Quatre ans de prison pour les meneurs de l’expédition punitive de Ravine-à-Malheur

Le tribunal a lourdement condamné les deux Portois les plus impliqués dans l’expédition punitive menée le 2 décembre dernier chez des rivaux possessionnais, au cours de laquelle ils avaient tenté de brûler un véhicule et tiré sur un autre.
La tension était palpable aux abords du tribunal judiciaire de Saint-Denis, alors que comparaissaient mercredi 4 février les trois principaux suspects de l’expédition punitive menée le 2 décembre dernier à Ravine-à-Malheur.
Visiblement, les relations sont loin d’être apaisées entre les deux familles impliquées, originaires du Port et de La Possession. Mais en condamnant les meneurs de ce règlement de comptes à quatre ans de prison dont trois ferme, les juges ont souhaité mettre un terme à un cycle de vengeance et de représailles démarré six mois plus tôt.
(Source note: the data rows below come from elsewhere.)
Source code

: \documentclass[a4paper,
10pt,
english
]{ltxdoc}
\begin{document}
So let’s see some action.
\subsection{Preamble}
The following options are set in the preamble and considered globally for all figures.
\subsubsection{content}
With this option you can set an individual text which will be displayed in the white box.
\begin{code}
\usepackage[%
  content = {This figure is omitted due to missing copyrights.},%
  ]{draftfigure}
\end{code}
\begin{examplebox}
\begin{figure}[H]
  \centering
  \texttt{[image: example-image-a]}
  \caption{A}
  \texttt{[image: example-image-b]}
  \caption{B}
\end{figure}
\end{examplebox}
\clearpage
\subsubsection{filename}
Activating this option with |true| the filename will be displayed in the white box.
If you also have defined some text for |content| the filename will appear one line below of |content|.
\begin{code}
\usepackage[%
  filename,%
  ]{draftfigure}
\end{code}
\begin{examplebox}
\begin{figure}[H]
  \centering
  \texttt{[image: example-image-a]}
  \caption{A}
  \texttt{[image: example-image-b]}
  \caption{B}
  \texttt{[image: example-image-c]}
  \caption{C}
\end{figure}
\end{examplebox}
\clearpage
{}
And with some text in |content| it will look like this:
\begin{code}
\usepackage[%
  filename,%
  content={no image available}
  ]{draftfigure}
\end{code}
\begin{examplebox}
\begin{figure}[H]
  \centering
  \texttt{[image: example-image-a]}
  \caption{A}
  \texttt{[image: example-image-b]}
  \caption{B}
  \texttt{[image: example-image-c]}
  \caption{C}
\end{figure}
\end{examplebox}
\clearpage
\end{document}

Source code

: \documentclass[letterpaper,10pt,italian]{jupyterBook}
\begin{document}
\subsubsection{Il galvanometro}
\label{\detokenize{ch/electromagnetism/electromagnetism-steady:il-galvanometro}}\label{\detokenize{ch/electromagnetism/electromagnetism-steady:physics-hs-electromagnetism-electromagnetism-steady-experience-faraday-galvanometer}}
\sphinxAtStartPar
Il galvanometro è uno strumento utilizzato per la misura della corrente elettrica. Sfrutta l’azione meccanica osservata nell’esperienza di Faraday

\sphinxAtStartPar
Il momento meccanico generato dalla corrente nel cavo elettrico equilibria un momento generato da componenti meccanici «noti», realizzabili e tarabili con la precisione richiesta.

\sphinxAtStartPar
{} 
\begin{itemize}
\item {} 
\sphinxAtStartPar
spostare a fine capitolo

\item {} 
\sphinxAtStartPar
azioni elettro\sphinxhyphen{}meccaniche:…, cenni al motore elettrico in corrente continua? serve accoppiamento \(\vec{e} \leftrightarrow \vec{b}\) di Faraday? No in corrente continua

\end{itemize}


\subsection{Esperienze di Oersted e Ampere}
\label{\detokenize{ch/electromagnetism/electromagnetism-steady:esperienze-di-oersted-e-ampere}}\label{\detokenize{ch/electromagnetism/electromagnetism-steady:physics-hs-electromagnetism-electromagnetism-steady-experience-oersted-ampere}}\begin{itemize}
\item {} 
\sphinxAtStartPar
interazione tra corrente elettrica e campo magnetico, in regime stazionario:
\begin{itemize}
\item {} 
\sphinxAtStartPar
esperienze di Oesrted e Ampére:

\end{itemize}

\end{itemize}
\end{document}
"La justice privée n'a pas lieu d'être"
"La peine est à la hauteur du manque d’intelligence dont vous avez fait preuve. La justice privée n’a pas lieu d’être, votre comportement a été inacceptable", explique le président Bernard Molié aux condamnés.
À l’origine, l’inimitié tenace entre le Portois Florian Liestal et un rival, originaire de La Possession. Anciens collègues dans une station-service, ils ont régulièrement échangé des menaces, jusqu’à ce qu’une plainte du second entraîne la condamnation du premier à de la prison pour trafic de cocaïne.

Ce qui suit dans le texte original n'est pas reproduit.